Clarke, who also was the primary administrator for the Helen Eakin Eisenhower Chapel at Penn State, was named director effective July 9 of this year, said Susan H. Murphy, Cornell University vice president for student and academic services.

"We are thrilled that Ken has accepted our invitation to lead CURW," Murphy said. "His experience with the interfaith community at Penn State prepares him well for the special community we have at Cornell. Moreover, his pastoral and teaching background have given him an appreciation for the opportunities that exist for integrating the spiritual, personal and intellectual lives of our students, faculty and staff."

CURW is composed of 22 affiliated religious communities. It offers programs of worship, study and social events, as well as opportunities for students to engage in interfaith dialogue. As director, Clarke oversees and coordinates religious ministries at Cornell, supervises core staff members and develops campus religious programs and lecture series. He also oversees liturgical and preaching responsibilities at the campus's Sage Chapel and elsewhere, handles pastoral counseling and liaison with academic units, boards and committees, and may officiate at funerals and weddings.

"I am honored to accept the position of director of Cornell United Religious Work," Clarke said. "I inherit a legacy established by distinguished religious, socially conscious and intellectual leadership from the inception of CURW in 1919 and particularly embodied by my immediate predecessors, Robert Johnson and Jack Lewis. I am challenged and inspired to build upon this legacy as CURW evolves into its future." Clarke, who had been at Penn State for 11 years, said he was interested in moving to Cornell and CURW because of its national reputation. "Additionally attractive," he said, "was the fact that there is an institutional expectation at Cornell for the director of CURW to engage a broad university community of students, faculty, staff and alumni.

I was also attracted to Cornell because it shares with Penn State a land-grant institutional identity, reflecting an effort to make higher education available to a wide spectrum of persons irrespective of social, class, ethnic and other characteristics of identity. I left Penn State, a national leader in religious affairs on a state-related campus, largely because CURW and Cornell represented exceptional opportunities and promise."

Clarke said his goals for CURW include:

o developing effective relationships with CURW core staff, chaplains, students, faculty and staff;

o promoting of multifaith and cultural pluralism (diversity broadly defined);

o establishing contacts with alumni to keep them abreast of CURW's ongoing activities; and

o utilizing Sage Chapel worship and educational events "to assert the contribution religion has to make to the educational mission and intellectual life of the university."

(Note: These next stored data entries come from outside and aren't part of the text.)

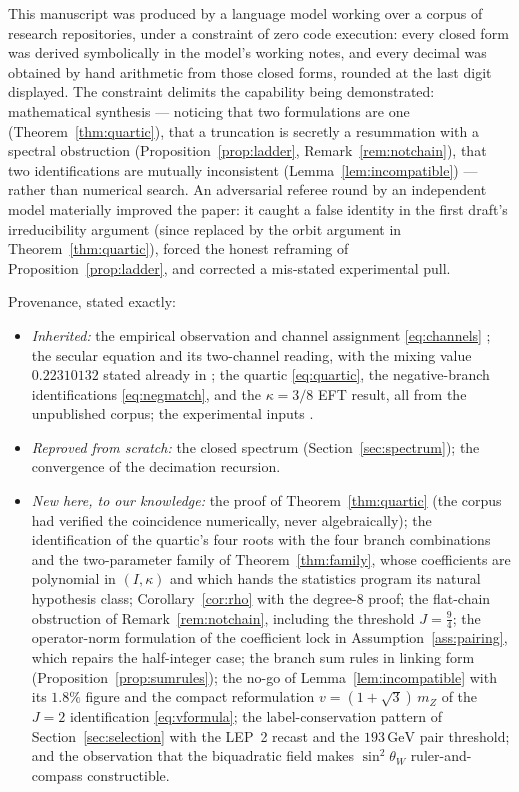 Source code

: \documentclass[11pt,a4paper]{article}
\theoremstyle{definition}
\newcommand{\GeV}{\,\mathrm{GeV}}
\newcommand{\swsq}{\sin^2\theta_W}
\begin{document}
This manuscript was produced by a language model working over a corpus of
research repositories, under a constraint of zero code execution: every
closed form was derived symbolically in the model's working notes, and
every decimal was obtained by hand arithmetic from those closed forms,
rounded at the last digit displayed. The constraint delimits the capability
being demonstrated: mathematical synthesis --- noticing that two
formulations are one (Theorem~\ref{thm:quartic}), that a truncation is
secretly a resummation with a spectral obstruction
(Proposition~\ref{prop:ladder}, Remark~\ref{rem:notchain}), that two
identifications are mutually inconsistent (Lemma~\ref{lem:incompatible})
--- rather than numerical search. An adversarial referee round by an
independent model materially improved the paper: it caught a false identity
in the first draft's irreducibility argument (since replaced by the orbit
argument in Theorem~\ref{thm:quartic}), forced the honest reframing of
Proposition~\ref{prop:ladder}, and corrected a mis-stated experimental
pull.

Provenance, stated exactly:
\begin{itemize}
\item \emph{Inherited:} the empirical observation and channel assignment
\eqref{eq:channels} \cite{devries2004,devriesrivero2005,rivero2006}; the
secular equation and its two-channel reading, with the mixing value
$0.22310132$ stated already in \cite{rivero2006}; the quartic
\eqref{eq:quartic}, the negative-branch identifications
\eqref{eq:negmatch}, and the $\kappa=3/8$ EFT result, all from the
unpublished corpus; the experimental inputs \cite{pdg2024,cmsw2024,cdf2022}.
\item \emph{Reproved from scratch:} the closed spectrum
(Section~\ref{sec:spectrum}); the convergence of the decimation recursion.
\item \emph{New here, to our knowledge:} the proof of
Theorem~\ref{thm:quartic} (the corpus had verified the coincidence
numerically, never algebraically); the identification of the quartic's
four roots with the four branch combinations and the two-parameter family
of Theorem~\ref{thm:family}, whose coefficients are polynomial in
$(I,\kappa)$ and which hands the statistics program its natural
hypothesis class; Corollary~\ref{cor:rho} with the degree-$8$ proof; the
flat-chain obstruction of Remark~\ref{rem:notchain}, including the
threshold $J=\tfrac94$; the operator-norm formulation of the coefficient
lock in Assumption~\ref{ass:pairing}, which repairs the half-integer case;
the branch sum rules in linking form (Proposition~\ref{prop:sumrules});
the no-go of Lemma~\ref{lem:incompatible} with its $1.8\%$ figure and the
compact reformulation $v=(1+\sqrt3)\,m_Z$ of the $J{=}2$ identification
\eqref{eq:vformula}; the label-conservation pattern of
Section~\ref{sec:selection} with the LEP~2 recast and the $193\GeV$ pair
threshold; and the observation that the biquadratic field makes $\swsq$
ruler-and-compass constructible.
\end{itemize}
\end{document}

Clarke became acting director of the Center for Ethics and Religious Affairs (CERA) at Penn State in July 1996 and director in July 1997. He was assistant director of CERA from 1990 to 1996, primarily responsible for developing CERA's educational programming. He also served as a part-time instructor in the Department of African/African American Studies at Penn State from 1992 to 2001, teaching courses on "The Emerging Status of Blacks in the 20th Century" and "The Life and Thought of Malcolm X."

He received his bachelor's degree from Morgan State University in Baltimore, Md., in 1980 and his master of divinity degree from Colgate Rochester Divinity School in Rochester, N.Y., in 1986.